10/08/17. In the 1960s Ms Catalano had been employed as cone winder in a textile factory. In 2012, she decided that she wanted to bring a claim against her former employer for deafness as a result of the noise in the factory. She instructed solicitors, who entered into a CFA with Ms Catalano on 13 June 2012. So far, so commonplace.
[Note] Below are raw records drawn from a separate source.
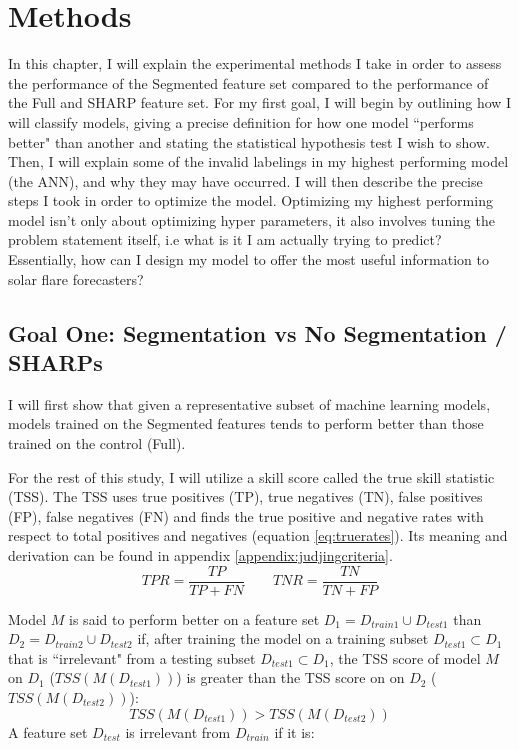 \documentclass[defaultstyle,11pt]{thesis}
\begin{document}
\chapter{Methods}
\label{chaptermethods}
In this chapter, I will explain the experimental methods I take in order to assess the performance of the Segmented feature set compared to the performance of the Full and SHARP feature set. For my first goal, I will begin by outlining how I will classify models, giving a precise definition for how one model ``performs better" than another and stating the statistical hypothesis test I wish to show. Then, I will explain some of the invalid labelings in my highest performing model (the ANN), and why they may have occurred. I will then describe the precise steps I took in order to optimize the model. Optimizing my highest performing model isn't only about optimizing hyper parameters, it also involves tuning the problem statement itself, i.e what is it I am actually trying to predict? Essentially, how can I design my model to offer the most useful information to solar flare forecasters?

\section{Goal One: Segmentation vs No Segmentation / SHARPs}
I will first show that given a representative subset of machine learning models, models trained on the Segmented features tends to perform better than those trained on the control (Full). 

For the rest of this study, I will utilize a skill score called the true skill statistic (TSS). The TSS uses true positives (TP), true negatives (TN), false positives (FP), false negatives (FN) and finds the true positive and negative rates with respect to total positives and negatives (equation \ref{eq:truerates}). Its meaning and derivation can be found in appendix \ref{appendix:judjingcriteria}. 
\begin{equation}
    TPR = \frac{TP}{TP + FN} \qquad TNR = \frac{TN}{TN + FP}
    \label{eq:truerates}
\end{equation}

Model $M$ is said to perform better on a feature set $D_1 = D_{train1} \cup D_{test1}$ than $D_2 = D_{train2} \cup D_{test2}$ if, after training the model on a training subset $D_{test1} \subset D_1$ that is ``irrelevant" from a testing subset $D_{test1} \subset D_1$, the TSS score of model $M$ on $D_1$ ($TSS(M(D_{test1}))$) is greater than the TSS score on on $D_2$ ($TSS(M(D_{test2}))$):
$$TSS(M(D_{test1})) > TSS(M(D_{test2}))$$
A feature set $D_{test}$ is irrelevant from $D_{train}$ if it is:
\end{document}
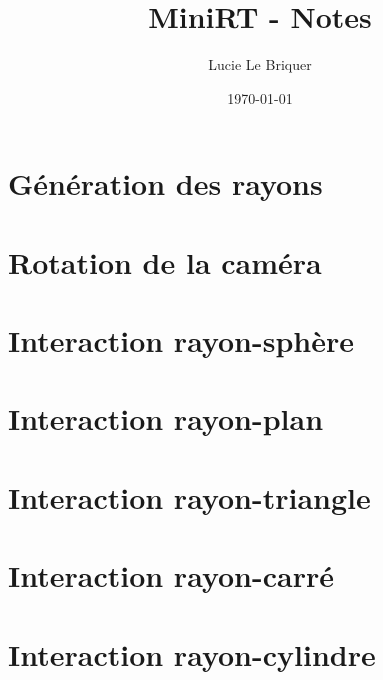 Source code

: 

\title{\LARGE \textbf{MiniRT} - Notes}
\author{\large Lucie Le Briquer}
\date{\today}


\maketitle
\tableofcontents
\newpage
\section{Génération des rayons}
\newpage
\section{Rotation de la caméra}
\newpage
\section{Interaction rayon-sphère}
\newpage
\section{Interaction rayon-plan}
\newpage
\section{Interaction rayon-triangle}
\newpage
\section{Interaction rayon-carré}
\newpage
\section{Interaction rayon-cylindre}


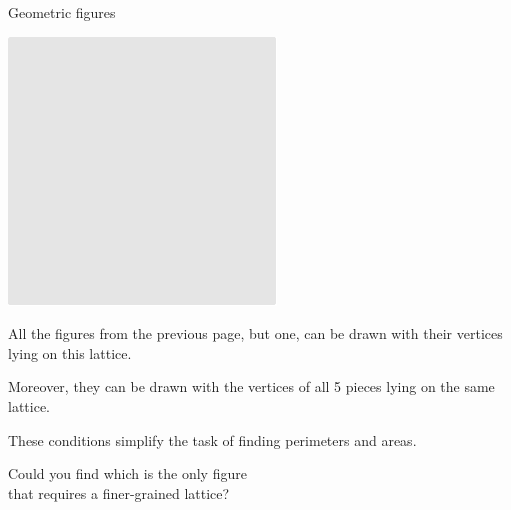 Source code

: \documentclass[14pt]{beamer}
\begin{document}

    \begin{frame}{Geometric figures}
        \begin{center}
            \begin{minipage}{0.5\textwidth}%
                \centering \includegraphics[scale=0.70]{figures/figure022a.pdf}
            \end{minipage}\hfill\begin{minipage}{0.49\textwidth} \small
                All the figures from the previous page, but one, can be drawn with their vertices lying on this lattice.

                \bigskip

                Moreover, they can be drawn with the vertices of all 5 pieces lying on the same lattice.

                \bigskip

                These conditions simplify the task of finding perimeters and areas.
            \end{minipage}

            \bigskip \bigskip

            Could you find which is the only figure\\that requires a finer-grained lattice?
        \end{center}

    \end{frame}

\end{document}
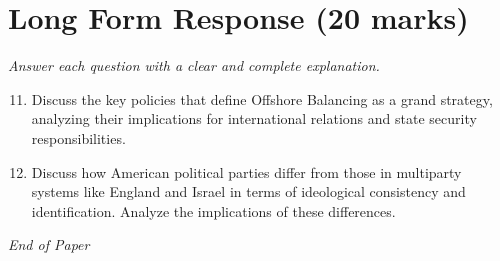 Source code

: \documentclass[12pt]{article}
\begin{document}
\section*{Long Form Response (20 marks)}
\textit{Answer each question with a clear and complete explanation.}
\begin{enumerate}[label=\arabic*.]
\setcounter{enumi}{10}
\item Discuss the key policies that define Offshore Balancing as a grand strategy, analyzing their implications for international relations and state security responsibilities.
\item Discuss how American political parties differ from those in multiparty systems like England and Israel in terms of ideological consistency and identification. Analyze the implications of these differences.
\end{enumerate}

\vfill
\noindent\textit{End of Paper}
\end{document}
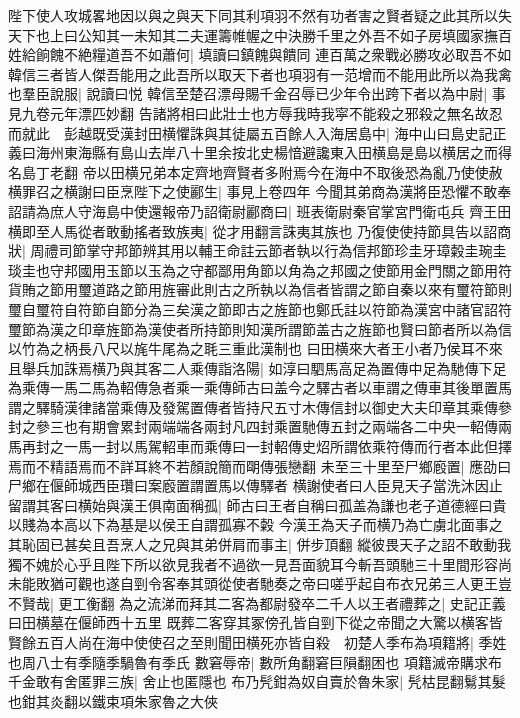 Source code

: 陛下使人攻城畧地因以與之與天下同其利項羽不然有功者害之賢者疑之此其所以失天下也上曰公知其一未知其二夫運籌帷幄之中決勝千里之外吾不如子房填國家撫百姓給餉餽不絶糧道吾不如蕭何|{
	填讀曰鎮餽與饋同}
連百萬之衆戰必勝攻必取吾不如韓信三者皆人傑吾能用之此吾所以取天下者也項羽有一范增而不能用此所以為我禽也羣臣說服|{
	說讀曰悦}
韓信至楚召漂母賜千金召辱已少年令出跨下者以為中尉|{
	事見九卷元年漂匹妙翻}
告諸將相曰此壯士也方辱我時我寜不能殺之邪殺之無名故忍而就此　彭越既受漢封田横懼誅與其徒屬五百餘人入海居島中|{
	海中山曰島史記正義曰海州東海縣有島山去岸八十里余按北史楊愔避讒東入田横島是島以横居之而得名島丁老翻}
帝以田横兄弟本定齊地齊賢者多附焉今在海中不取後恐為亂乃使使赦横罪召之横謝曰臣烹陛下之使酈生|{
	事見上卷四年}
今聞其弟商為漢將臣恐懼不敢奉詔請為庶人守海島中使還報帝乃詔衛尉酈商曰|{
	班表衛尉秦官掌宮門衛屯兵}
齊王田横即至人馬從者敢動搖者致族夷|{
	從才用翻言誅夷其族也}
乃復使使持節具告以詔商狀|{
	周禮司節掌守邦節辨其用以輔王命註云節者執以行為信邦節珍圭牙璋糓圭琬圭琰圭也守邦國用玉節以玉為之守都鄙用角節以角為之邦國之使節用金門關之節用符貨賄之節用璽道路之節用旌審此則古之所執以為信者皆謂之節自秦以來有璽符節則璽自璽符自符節自節分為三矣漢之節即古之旌節也鄭氏註以符節為漢宮中諸官詔符璽節為漢之印章旌節為漢使者所持節則知漢所謂節盖古之旌節也賢曰節者所以為信以竹為之柄長八尺以旄牛尾為之毦三重此漢制也}
曰田横來大者王小者乃侯耳不來且舉兵加誅焉横乃與其客二人乘傳詣洛陽|{
	如淳曰駟馬高足為置傳中足為馳傳下足為乘傳一馬二馬為軺傳急者乘一乘傳師古曰盖今之驛古者以車謂之傳車其後單置馬謂之驛騎漢律諸當乘傳及發駕置傳者皆持尺五寸木傳信封以御史大夫印章其乘傳參封之參三也有期會累封兩端端各兩封凡四封乘置馳傳五封之兩端各二中央一軺傳兩馬再封之一馬一封以馬駕軺車而乘傳曰一封軺傳史炤所謂依乘符傳而行者本此但擇焉而不精語焉而不詳耳終不若顏說簡而朙傳張戀翻}
未至三十里至尸鄉廏置|{
	應劭曰尸鄉在偃師城西臣瓚曰案廏置謂置馬以傳驛者}
横謝使者曰人臣見天子當洗沐因止留謂其客曰横始與漢王俱南面稱孤|{
	師古曰王者自稱曰孤盖為謙也老子道德經曰貴以賤為本高以下為基是以侯王自謂孤寡不糓}
今漢王為天子而横乃為亡虜北面事之其恥固已甚矣且吾烹人之兄與其弟併肩而事主|{
	併步頂翻}
縱彼畏天子之詔不敢動我獨不媿於心乎且陛下所以欲見我者不過欲一見吾面貌耳今斬吾頭馳三十里間形容尚未能敗猶可觀也遂自剄令客奉其頭從使者馳奏之帝曰嗟乎起自布衣兄弟三人更王豈不賢哉|{
	更工衡翻}
為之流涕而拜其二客為都尉發卒二千人以王者禮葬之|{
	史記正義曰田横墓在偃師西十五里}
既葬二客穿其冢傍孔皆自剄下從之帝聞之大驚以横客皆賢餘五百人尚在海中使使召之至則聞田横死亦皆自殺　初楚人季布為項籍將|{
	季姓也周八士有季隨季騧魯有季氏}
數窘辱帝|{
	數所角翻窘巨隕翻困也}
項籍滅帝購求布千金敢有舍匿罪三族|{
	舍止也匿隱也}
布乃髠鉗為奴自賣於魯朱家|{
	髠枯昆翻鬄其髮也鉗其炎翻以鐵束項朱家魯之大俠}
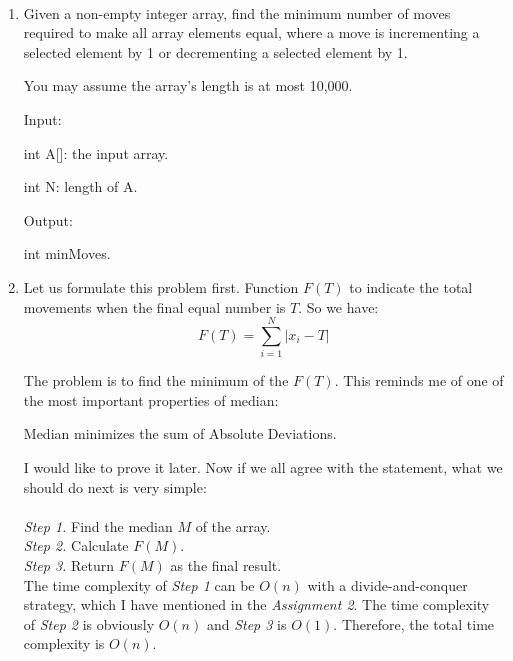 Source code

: \documentclass[12pt,a4paper]{article}
\makeatletter
\newtheorem*{solution}{Solution}
\renewenvironment{solution}[1][Solution] {\par\pushQED{\qed}\normalfont\topsep6\p@\@plus6\p@\relax\trivlist\item[\hskip\labelsep\bfseries#1\@addpunct{.}]\ignorespaces}{\popQED\endtrivlist\@endpefalse} \makeatother
\makeatother
\begin{document}
\noindent

\noindent{}


~\\
\begin{enumerate}

\item Given a non-empty integer array, find the minimum number of moves required to make all array elements equal, where a move is incrementing a selected element by 1 or decrementing a selected element by 1.

You may assume the array's length is at most 10,000.

Input:

int A[]: the input array.

int N: length of A.

Output:

int minMoves.


\begin{solution}
Let us formulate this problem first. Function $F(T)$ to indicate the total movements when the final equal number is $T$. So we have:\\
\begin{equation*}
F(T)= \sum_{i=1}^{N}|x_i-T|
\end{equation*}

The problem is to find the minimum of the $F(T)$. This reminds me of one of the most important properties of median: \begin{bf}{Median minimizes the sum of Absolute Deviations}. \end{bf} I would like to prove it later. Now if we all agree with the statement, what we should do next is very simple:\\\\
\emph{Step 1.} Find the median $M$ of the array.\\
\emph{Step 2.} Calculate $F(M)$.\\
\emph{Step 3.} Return $F(M)$ as the final result.\\

The time complexity of \emph{Step 1} can be $O(n)$ with a divide-and-conquer strategy, which I have mentioned in the \emph{Assignment 2}. The time complexity of \emph{Step 2} is obviously $O(n)$ and \emph{Step 3} is $O(1)$. Therefore, the total time complexity is $O(n)$.


\end{solution}
\end{enumerate}
\end{document}
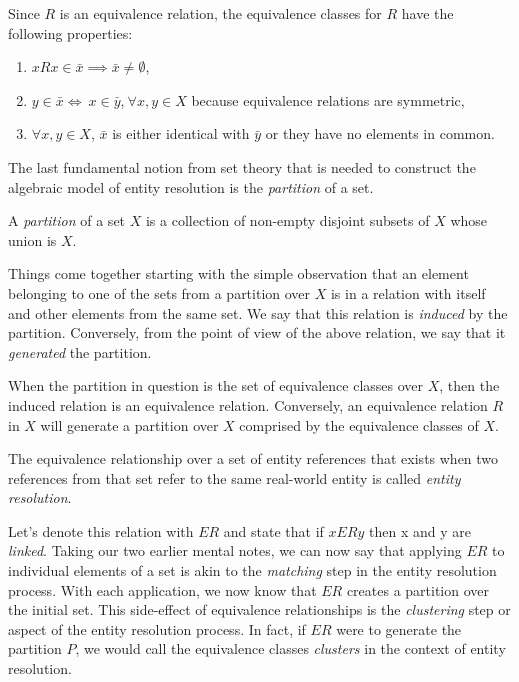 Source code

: \documentclass[11pt]{article}
\begin{document}
    Since $R$ is an equivalence relation, the equivalence classes for $R$ have the
    following properties\cite{hoffman1971linear}:
    \begin{enumerate}
        \item $xRx \in \bar{x} \implies \bar{x} \neq \emptyset$,
        \item $y\in\bar{x}\iff~x\in\bar{y}$,$~\forall x,y \in X$ because
        equivalence relations are symmetric,
        \item $\forall x,y \in X$, $\bar{x}$ is either identical with $\bar{y}$
        or they have no elements in common\cite{hoffman1971linear,Tal11}.
    \end{enumerate}
    
    The last fundamental notion from set theory that is needed to construct the
    algebraic model of entity resolution is the \textit{partition} of a set.

    \begin{defn}
        A \textit{partition} of a set $X$ is a collection of non-empty disjoint
        subsets of $X$ whose union is $X$\cite{halmos1960naive,Tal11}.
    \end{defn}

    Things come together starting with the simple observation that an element
    belonging to one of the sets from a partition over $X$ is in a relation with
    itself and other elements from the same set.
    We say that this relation is \textit{induced} by the partition.
    Conversely, from the point of view of the above relation, we say that it
    \textit{generated} the partition.

    When the partition in question is the set of equivalence classes over $X$,
    then the induced relation is an equivalence relation.
    Conversely, an equivalence relation $R$ in $X$ will generate a partition
    over $X$ comprised by the equivalence classes of $X$\cite{halmos1960naive,
    Tal11}.

    \begin{defn}
        The equivalence relationship over a set of entity references that exists
        when two references from that set refer to the same real-world entity is
        called \textit{entity resolution}.
    \end{defn}

    Let's denote this relation with $ER$ and state that if $xERy$ then x and y
    are \textit{linked}\cite{Tal11}.
    Taking our two earlier mental notes, we can now say that applying $ER$ to
    individual elements of a set is akin to the \textit{matching} step in the
    entity resolution process.
    With each application, we now know that $ER$ creates a partition over the
    initial set.
    This side-effect of equivalence relationships is the \textit{clustering}
    step or aspect of the entity resolution process.
    In fact, if $ER$ were to generate the partition $P$, we would call the
    equivalence classes \textit{clusters} in the context of entity resolution.
\end{document}
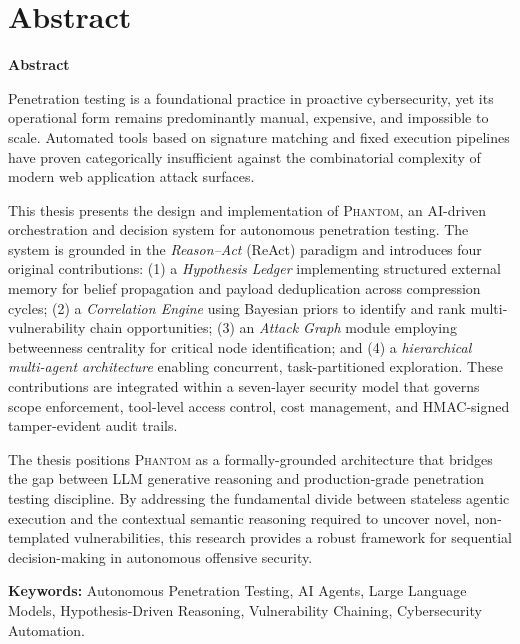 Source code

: \documentclass[12pt,a4paper,oneside,openany]{book}
\newcommand{\Phantom}{\textsc{Phantom}}
\newcommand{\term}[1]{\textit{#1}}
\begin{document}
\chapter*{Abstract}
\vspace{0.5cm}
\begin{center}
{\large\bfseries Abstract}
\end{center}
\vspace{0.3cm}

Penetration testing is a foundational practice in proactive cybersecurity, yet its operational form remains predominantly manual, expensive, and impossible to scale. Automated tools based on signature matching and fixed execution pipelines have proven categorically insufficient against the combinatorial complexity of modern web application attack surfaces.

This thesis presents the design and implementation of \Phantom{}, an AI-driven orchestration and decision system for autonomous penetration testing. The system is grounded in the \term{Reason–Act} (ReAct) paradigm and introduces four original contributions: (1) a \term{Hypothesis Ledger} implementing structured external memory for belief propagation and payload deduplication across compression cycles; (2) a \term{Correlation Engine} using Bayesian priors to identify and rank multi-vulnerability chain opportunities; (3) an \term{Attack Graph} module employing betweenness centrality for critical node identification; and (4) a \term{hierarchical multi-agent architecture} enabling concurrent, task-partitioned exploration. These contributions are integrated within a seven-layer security model that governs scope enforcement, tool-level access control, cost management, and HMAC-signed tamper-evident audit trails.

The thesis positions \Phantom{} as a formally-grounded architecture that bridges the gap between LLM generative reasoning and production-grade penetration testing discipline. By addressing the fundamental divide between stateless agentic execution and the contextual semantic reasoning required to uncover novel, non-templated vulnerabilities, this research provides a robust framework for sequential decision-making in autonomous offensive security.

\vfill
\noindent\textbf{Keywords:} Autonomous Penetration Testing, AI Agents, Large Language Models, Hypothesis-Driven Reasoning, Vulnerability Chaining, Cybersecurity Automation.
\clearpage
\end{document}
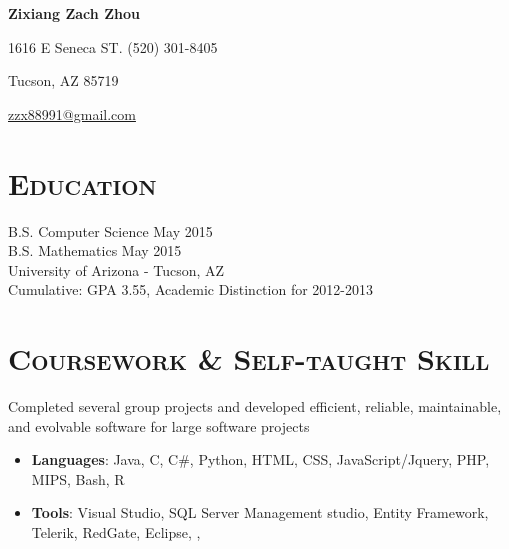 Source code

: \documentclass[11.7pt,letterpaper]{article}
\begin{document}
\begin{minipage}{\textwidth}

\begin{center}
\LARGE \bfseries Zixiang Zach Zhou
\end{center}

1616 E Seneca ST. \hfill (520) 301-8405

\vspace{-3mm}
\begin{multicols}{3}
Tucson, AZ 85719 

\begin{center}
\end{center}

\hfill \href{mailto:zzx88991@gmail.com}{zzx88991@gmail.com}

\end{multicols}


\vspace{-1mm}
\vspace{-3mm}
\section{\scshape Education}
\vspace{-2mm}

B.S. Computer Science   \hfill May 2015
\\B.S. Mathematics    \hfill  May 2015
\\University of Arizona - Tucson, AZ
\\Cumulative: GPA 3.55, Academic Distinction for 2012-2013


\vspace{-2mm}
\section{\scshape Coursework \& Self-taught Skill}
\vspace{-3mm}

Completed several group projects and developed efficient, reliable, maintainable, and evolvable software for large software projects
\vspace{0.5mm}
\begin{itemize}
	 \item {\bfseries Languages}: Java, C, C\#, Python, HTML, CSS, JavaScript/Jquery, PHP, MIPS, Bash, R

	\item {\bfseries Tools}: Visual Studio, SQL Server Management studio, Entity Framework, Telerik, RedGate, Eclipse,  \href{https://github.com/zzx88991}{\bfseries \underline{\color{blue}{Git}}}, \textls{\LaTeX}


\end{itemize}
\end{minipage}
\end{document}
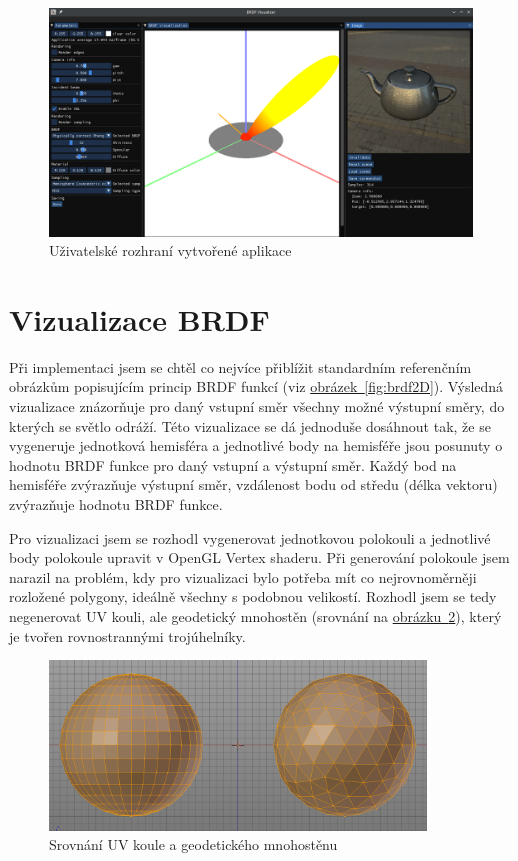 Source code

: \documentclass[czech,master]{diploma}
\begin{document}
\begin{figure}[ht]
  \centering
  \includegraphics[width=15cm]{Figures/visualizations/MyBRDFVizApp.png}
  \caption{Uživatelské rozhraní vytvořené aplikace}%
  \label{fig:myapp}%
\end{figure}

\section{Vizualizace BRDF}
Při implementaci jsem se chtěl co nejvíce přiblížit standardním referenčním obrázkům popisujícím princip BRDF funkcí (viz \hyperref[fig:brdf2D]{obrázek~\ref{fig:brdf2D}}). Výsledná vizualizace znázorňuje  pro daný vstupní směr všechny možné výstupní směry, do kterých se světlo odráží. Této vizualizace se dá jednoduše dosáhnout tak, že se vygeneruje jednotková hemisféra a jednotlivé body na hemisféře jsou posunuty o hodnotu BRDF funkce pro daný vstupní a výstupní směr. Každý bod na hemisféře zvýrazňuje výstupní směr, vzdálenost bodu od středu (délka vektoru) zvýrazňuje hodnotu BRDF funkce.\par
Pro vizualizaci jsem se rozhodl vygenerovat jednotkovou polokouli a jednotlivé body polokoule upravit v OpenGL Vertex shaderu. Při generování polokoule jsem narazil na problém, kdy pro vizualizaci bylo potřeba mít co nejrovnoměrněji rozložené polygony, ideálně všechny s podobnou velikostí. Rozhodl jsem se tedy negenerovat UV kouli, ale geodetický mnohostěn (srovnání na \hyperref[fig:spheresComparison]{obrázku~\ref{fig:spheresComparison}}), který je tvořen rovnostrannými trojúhelníky.\par

\begin{figure}[ht]
  \centering
  \includegraphics[width=10cm]{Figures/IcosphereUVSphereComparison.png}
  \caption[Srovnání UV koule a geodetického mnohostěnu]{Srovnání UV koule a geodetického mnohostěnu~\cite{tan_2019}}
  \label{fig:spheresComparison}
\end{figure}
\end{document}
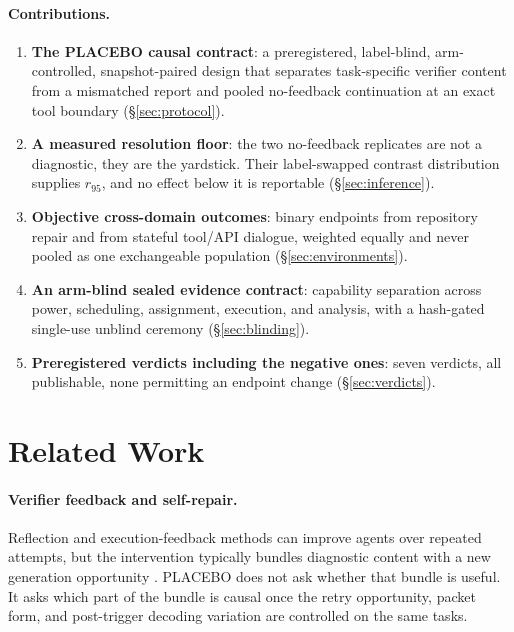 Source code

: \documentclass{article}
\begin{document}
\paragraph{Contributions.}
\begin{enumerate}
    \item \textbf{The PLACEBO causal contract}: a preregistered, label-blind,
    arm-controlled, snapshot-paired design that separates task-specific
    verifier content from a mismatched report and pooled no-feedback
    continuation at an exact tool boundary (\S\ref{sec:protocol}).
    \item \textbf{A measured resolution floor}: the two no-feedback replicates
    are not a diagnostic, they are the yardstick. Their label-swapped contrast
    distribution supplies $r_{95}$, and no effect below it is reportable
    (\S\ref{sec:inference}).
    \item \textbf{Objective cross-domain outcomes}: binary endpoints from
    repository repair and from stateful tool/API dialogue, weighted equally and
    never pooled as one exchangeable population (\S\ref{sec:environments}).
    \item \textbf{An arm-blind sealed evidence contract}: capability separation
    across power, scheduling, assignment, execution, and analysis, with a
    hash-gated single-use unblind ceremony (\S\ref{sec:blinding}).
    \item \textbf{Preregistered verdicts including the negative ones}: seven
    verdicts, all publishable, none permitting an endpoint change
    (\S\ref{sec:verdicts}).
\end{enumerate}

\section{Related Work}
\label{sec:related}

\paragraph{Verifier feedback and self-repair.}
Reflection and execution-feedback methods can improve agents over repeated
attempts, but the intervention typically bundles diagnostic content with a new
generation opportunity \cite{shinn_reflexion_2023,gehring_rlef_2024}. PLACEBO
does not ask whether that bundle is useful. It asks which part of the bundle is
causal once the retry opportunity, packet form, and post-trigger decoding
variation are controlled on the same tasks.
\end{document}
Unfortunately, however, not everybody agreed that Ms Catalano had a good claim. In particular, no ATE insurer would agree to issue a policy. Nevertheless, Ms Catalano and her solicitor decided – in September 2012 – to proceed with the claim in the hope of getting an offer out of the Defendant. No offers were forthcoming and eventually the time came when Ms Catalano would have to issue proceedings. That was in July 2013. In the meantime, 1 April 2013 had come and gone and with it both the abolition of recoverable success fees and ATE premiums and the introduction of qualified one-way costs shifting (QOCS) in personal injury claims.

It is presumed that the reader is familiar with the basic operation of QOCS. The transitional provision in CPR 44.17 provides that “This Section does not apply to proceedings where the claimant has entered into a pre-commencement funding arrangement (as defined in rule 48.2)”. Relevantly for these purposes...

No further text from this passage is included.